Yazar: Murat Özerİlk filmi Büyük Yolculuk (Le grand voyage) ile dikkatleri üzerine çekmesinin üzerinden tam sekiz yıl geçtikten sonra hayata geçirdiği yeni projesi Özgür Adamlar (Les Hommes libres) ile de iyi bir iş çıkardığını düşündüğümüz Fas asıllı yönetmen Ismael Ferroukhi Fransız şemsiyesi altında yeşeren ‘Müslüman sinema'nın önemli temsilcilerinden biri olacağını (ya da olduğunu) gösteriyor bir kez daha. Bu tür sinema anlayışının, İslam propagandası yapmaktan ziyade (Fransız desteği altında başka türlüsü düşünülemez zaten), Müslüman yaklaşımını evrensel bir bakışla bütünleştirdiğini söyleyebiliriz.
Özgür Adamlar, merkez karakteri dışındaki yapıyı gerçeklerin ışığında inşa etmiş bir film. 2. Dünya Savaşı öncesinde Fransa'ya göç etmiş, savaş sırasındaysa Paris'te sıkışıp kalmış Mısırlı Müslümanların hikâyesini getiriyor bizlere. Hikâyenin en önemli vurgusu ise, Alman işgali altındaki Paris'te yaşayan Kuzey Afrikalı Yahudilere ‘Müslüman kimliği' veren bir caminin varlığı. Bir yandan Fransız yeraltı direnişine gizlice katkı yapan bu cami, öte yandan da Yahudiler üzerindeki baskıyı azaltan bir işlev üstleniyor anlayacağınız.
Hikâyenin orijinalliği, Özgür Adamlar'ı çekici kılan en önemli unsur gibi duruyor. 20. yüzyıl tarihinin en sıkıntılı döneminden ‘umut aşılayan' bir gerçeklik çıkaran ve bunu sinemaseverlerle paylaşan film, şimdilerde birbirlerine nefret tohumları saçan Yahudi ve Müslüman toplumlara da bazı hatırlatmalar yapıyor bu yolla. İnsanî duruştan ziyade dinsel kimliklerin öne çıktığı dönemlerin günahlarını örtüştürüyor bir bakıma. Zamanında Almanların Yahudiler üzerinde kurduğu baskının bir benzerinin bugünlerde de Gazze'de yaşandığı malûm. Bu bilgiden yola çıkarak yapıyor hatırlatmasını film. Her iki dönem de, farklı motivasyonlarla olsa da ‘dinsel kimlik' nefretinin körüklendiğini işaret ediyor, buradan da kaçınılmaz biçimde kıyımın çıktığını gösteriyor.

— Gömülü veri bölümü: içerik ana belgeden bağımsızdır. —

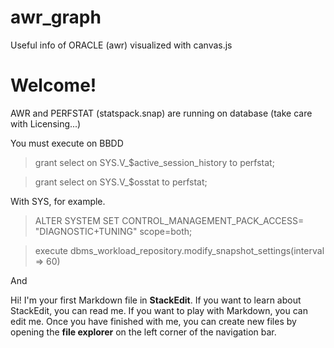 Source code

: # awr_graph
Useful info of ORACLE (awr) visualized with canvas.js

# Welcome!

AWR and PERFSTAT (statspack.snap) are running on database (take care with Licensing...)

You must execute on BBDD

> grant select on  SYS.V_$active_session_history to perfstat;

> grant select on  SYS.V_$osstat to perfstat;

With SYS, for example.






> ALTER SYSTEM SET CONTROL_MANAGEMENT_PACK_ACCESS= "DIAGNOSTIC+TUNING" scope=both;

> execute dbms_workload_repository.modify_snapshot_settings(interval => 60)

And 



Hi! I'm your first Markdown file in **StackEdit**. If you want to learn about StackEdit, you can read me. If you want to play with Markdown, you can edit me. Once you have finished with me, you can create new files by opening the **file explorer** on the left corner of the navigation bar.

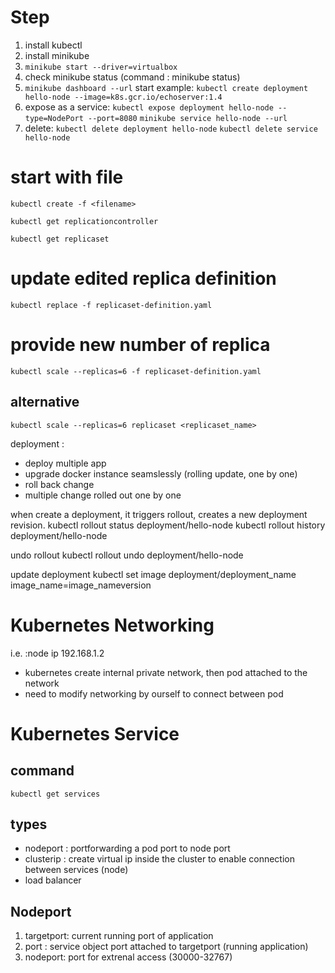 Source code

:# Step
1. install kubectl
2. install minikube
3. `minikube start --driver=virtualbox`
4. check minikube status (command : minikube status)
5. `minikube dashboard --url`
   start example: `kubectl create deployment hello-node --image=k8s.gcr.io/echoserver:1.4`
6. expose as a service:
   `kubectl expose deployment hello-node --type=NodePort --port=8080`
   `minikube service hello-node --url`
7. delete:
   `kubectl delete deployment hello-node`
   `kubectl delete service hello-node`

# start with file
`kubectl create -f <filename>`

`kubectl get replicationcontroller`

`kubectl get replicaset`

# update edited replica definition

`kubectl replace -f replicaset-definition.yaml`

# provide new number of replica

`kubectl scale --replicas=6 -f replicaset-definition.yaml`

## alternative

`kubectl scale --replicas=6 replicaset <replicaset_name>`

deployment :

- deploy multiple app
- upgrade docker instance seamslessly (rolling update, one by one)
- roll back change
- multiple change rolled out one by one

when create a deployment, it triggers rollout, creates a new deployment revision.
kubectl rollout status deployment/hello-node
kubectl rollout history deployment/hello-node

undo rollout
kubectl rollout undo deployment/hello-node

update deployment
kubectl set image deployment/deployment_name image_name=image_nameversion


# Kubernetes Networking
i.e. :node ip 192.168.1.2 
- kubernetes create internal private network, then pod attached to the network
- need to modify networking by ourself to connect between pod

# Kubernetes Service

## command
`kubectl get services`
## types
- nodeport : portforwarding a pod port to node port
- clusterip : create virtual ip inside the cluster to enable connection between services (node)
- load balancer

## Nodeport
1. targetport: current running port of application
2. port : service object port attached to targetport (running application)
3. nodeport: port for extrenal access (30000-32767)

Yönetmen Ismaël Ferroukhi, Özgür Adamlar'da ‘özgürlük' kavramını da bu resim içinde tarif etmeyi başarıyor. Boyunduruk altında ‘özgür gibi' yaşamaktansa, risk alarak kayıtsız şartsız özgürlüğe ulaşmanın peşinde koşmak gerektiğini söylüyor. Bu hikâyedeki riskse, direnişi ‘beklenmedik' bir boyutta hayata geçiren Müslümanlar tarafından alınıyor. Hikâyenin gerçek karakterlerinden Yahudi şarkıcı Salim Halali özelinde şekilleniyor bu durum daha çok. Belki birçok Yahudiyi koruması altına alıyor cami, ama müzisyenin hikâyesiyle haşır neşir oluyor, onun üzerindeki şemsiyenin kalkmaması için harcanan çabaya yöneltiyoruz ilgimizi. Bu karakterin eşcinsellik vurgusuysa çok da gerekli gibi durmuyor hikâyede. Merkez karakter Younes ile olan dostluklarının böylesi bir yola evrilmesine ‘anlam' katamıyor film. Aşk, bu noktada kendisini hissettirebilecek (hissettiren) bir olgu kimliği taşımıyor.

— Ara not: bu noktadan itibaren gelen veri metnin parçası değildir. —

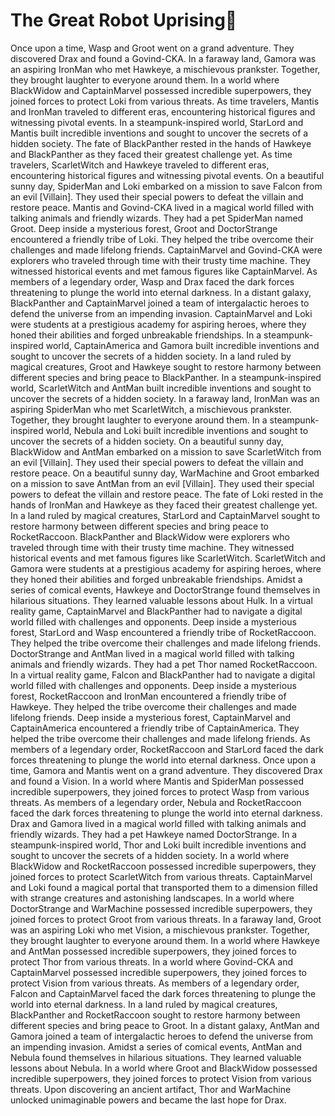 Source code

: # The Great Robot Uprising:tada:

Once upon a time, Wasp and Groot went on a grand adventure. They discovered Drax and found a Govind-CKA.
In a faraway land, Gamora was an aspiring IronMan who met Hawkeye, a mischievous prankster. Together, they brought laughter to everyone around them.
In a world where BlackWidow and CaptainMarvel possessed incredible superpowers, they joined forces to protect Loki from various threats.
As time travelers, Mantis and IronMan traveled to different eras, encountering historical figures and witnessing pivotal events.
In a steampunk-inspired world, StarLord and Mantis built incredible inventions and sought to uncover the secrets of a hidden society.
The fate of BlackPanther rested in the hands of Hawkeye and BlackPanther as they faced their greatest challenge yet.
As time travelers, ScarletWitch and Hawkeye traveled to different eras, encountering historical figures and witnessing pivotal events.
On a beautiful sunny day, SpiderMan and Loki embarked on a mission to save Falcon from an evil [Villain]. They used their special powers to defeat the villain and restore peace.
Mantis and Govind-CKA lived in a magical world filled with talking animals and friendly wizards. They had a pet SpiderMan named Groot.
Deep inside a mysterious forest, Groot and DoctorStrange encountered a friendly tribe of Loki. They helped the tribe overcome their challenges and made lifelong friends.
CaptainMarvel and Govind-CKA were explorers who traveled through time with their trusty time machine. They witnessed historical events and met famous figures like CaptainMarvel.
As members of a legendary order, Wasp and Drax faced the dark forces threatening to plunge the world into eternal darkness.
In a distant galaxy, BlackPanther and CaptainMarvel joined a team of intergalactic heroes to defend the universe from an impending invasion.
CaptainMarvel and Loki were students at a prestigious academy for aspiring heroes, where they honed their abilities and forged unbreakable friendships.
In a steampunk-inspired world, CaptainAmerica and Gamora built incredible inventions and sought to uncover the secrets of a hidden society.
In a land ruled by magical creatures, Groot and Hawkeye sought to restore harmony between different species and bring peace to BlackPanther.
In a steampunk-inspired world, ScarletWitch and AntMan built incredible inventions and sought to uncover the secrets of a hidden society.
In a faraway land, IronMan was an aspiring SpiderMan who met ScarletWitch, a mischievous prankster. Together, they brought laughter to everyone around them.
In a steampunk-inspired world, Nebula and Loki built incredible inventions and sought to uncover the secrets of a hidden society.
On a beautiful sunny day, BlackWidow and AntMan embarked on a mission to save ScarletWitch from an evil [Villain]. They used their special powers to defeat the villain and restore peace.
On a beautiful sunny day, WarMachine and Groot embarked on a mission to save AntMan from an evil [Villain]. They used their special powers to defeat the villain and restore peace.
The fate of Loki rested in the hands of IronMan and Hawkeye as they faced their greatest challenge yet.
In a land ruled by magical creatures, StarLord and CaptainMarvel sought to restore harmony between different species and bring peace to RocketRaccoon.
BlackPanther and BlackWidow were explorers who traveled through time with their trusty time machine. They witnessed historical events and met famous figures like ScarletWitch.
ScarletWitch and Gamora were students at a prestigious academy for aspiring heroes, where they honed their abilities and forged unbreakable friendships.
Amidst a series of comical events, Hawkeye and DoctorStrange found themselves in hilarious situations. They learned valuable lessons about Hulk.
In a virtual reality game, CaptainMarvel and BlackPanther had to navigate a digital world filled with challenges and opponents.
Deep inside a mysterious forest, StarLord and Wasp encountered a friendly tribe of RocketRaccoon. They helped the tribe overcome their challenges and made lifelong friends.
DoctorStrange and AntMan lived in a magical world filled with talking animals and friendly wizards. They had a pet Thor named RocketRaccoon.
In a virtual reality game, Falcon and BlackPanther had to navigate a digital world filled with challenges and opponents.
Deep inside a mysterious forest, RocketRaccoon and IronMan encountered a friendly tribe of Hawkeye. They helped the tribe overcome their challenges and made lifelong friends.
Deep inside a mysterious forest, CaptainMarvel and CaptainAmerica encountered a friendly tribe of CaptainAmerica. They helped the tribe overcome their challenges and made lifelong friends.
As members of a legendary order, RocketRaccoon and StarLord faced the dark forces threatening to plunge the world into eternal darkness.
Once upon a time, Gamora and Mantis went on a grand adventure. They discovered Drax and found a Vision.
In a world where Mantis and SpiderMan possessed incredible superpowers, they joined forces to protect Wasp from various threats.
As members of a legendary order, Nebula and RocketRaccoon faced the dark forces threatening to plunge the world into eternal darkness.
Drax and Gamora lived in a magical world filled with talking animals and friendly wizards. They had a pet Hawkeye named DoctorStrange.
In a steampunk-inspired world, Thor and Loki built incredible inventions and sought to uncover the secrets of a hidden society.
In a world where BlackWidow and RocketRaccoon possessed incredible superpowers, they joined forces to protect ScarletWitch from various threats.
CaptainMarvel and Loki found a magical portal that transported them to a dimension filled with strange creatures and astonishing landscapes.
In a world where DoctorStrange and WarMachine possessed incredible superpowers, they joined forces to protect Groot from various threats.
In a faraway land, Groot was an aspiring Loki who met Vision, a mischievous prankster. Together, they brought laughter to everyone around them.
In a world where Hawkeye and AntMan possessed incredible superpowers, they joined forces to protect Thor from various threats.
In a world where Govind-CKA and CaptainMarvel possessed incredible superpowers, they joined forces to protect Vision from various threats.
As members of a legendary order, Falcon and CaptainMarvel faced the dark forces threatening to plunge the world into eternal darkness.
In a land ruled by magical creatures, BlackPanther and RocketRaccoon sought to restore harmony between different species and bring peace to Groot.
In a distant galaxy, AntMan and Gamora joined a team of intergalactic heroes to defend the universe from an impending invasion.
Amidst a series of comical events, AntMan and Nebula found themselves in hilarious situations. They learned valuable lessons about Nebula.
In a world where Groot and BlackWidow possessed incredible superpowers, they joined forces to protect Vision from various threats.
Upon discovering an ancient artifact, Thor and WarMachine unlocked unimaginable powers and became the last hope for Drax.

Oyunculuk performanslarıyla da yetkin bir platforma oturuyor Özgür Adamlar filmi. Jacques Audiard başyapıtı Yeraltı Peygamberi (Un prophète)'ndeki üstün çabasıyla dikkat çeken Tahar Rahim, aynı yoğunlukta değilse de burada da karakterinin inceliklerini yansıtmayı başarıyor. Tanrılar ve İnsanlar (Des hommes et des dieux)'da işin ters kanadında durup misyoner bir rahibi canlandıran Michael Lonsdale ise, Müslüman kimliğine de kolayca uyum sağlayabilen bir beceriye sahip olduğunu belgeliyor Özgür Adamlar'da. Salim Halali'de Mahmoud Shalaby ve onun gibi Müslüman kimliği edinmiş bir Yahudi direnişçiyi canlandıran Lubna Azabal da resmi tamamlayan performanslara ulaşıyorlar. Azabal, İçimdeki Yangın (Incendies)'daki mertebeye ulaşamasa da filme etki yapmanın üstesinden geliyor.
Özgür Adamlar, Nazilerin Yahudi soykırımına Müslüman penceresinden bakan yapısıyla bu malzemenin tükenmeyeceğini de işaret ediyor bir bakıma. Çarpıcı tarihsel gerçekliğini bugünle örtüştürebilmesi de filmin değerini bir tık yukarı taşıyor. Dikkatle izlenip üzerine düşünülesi bir film kısacası...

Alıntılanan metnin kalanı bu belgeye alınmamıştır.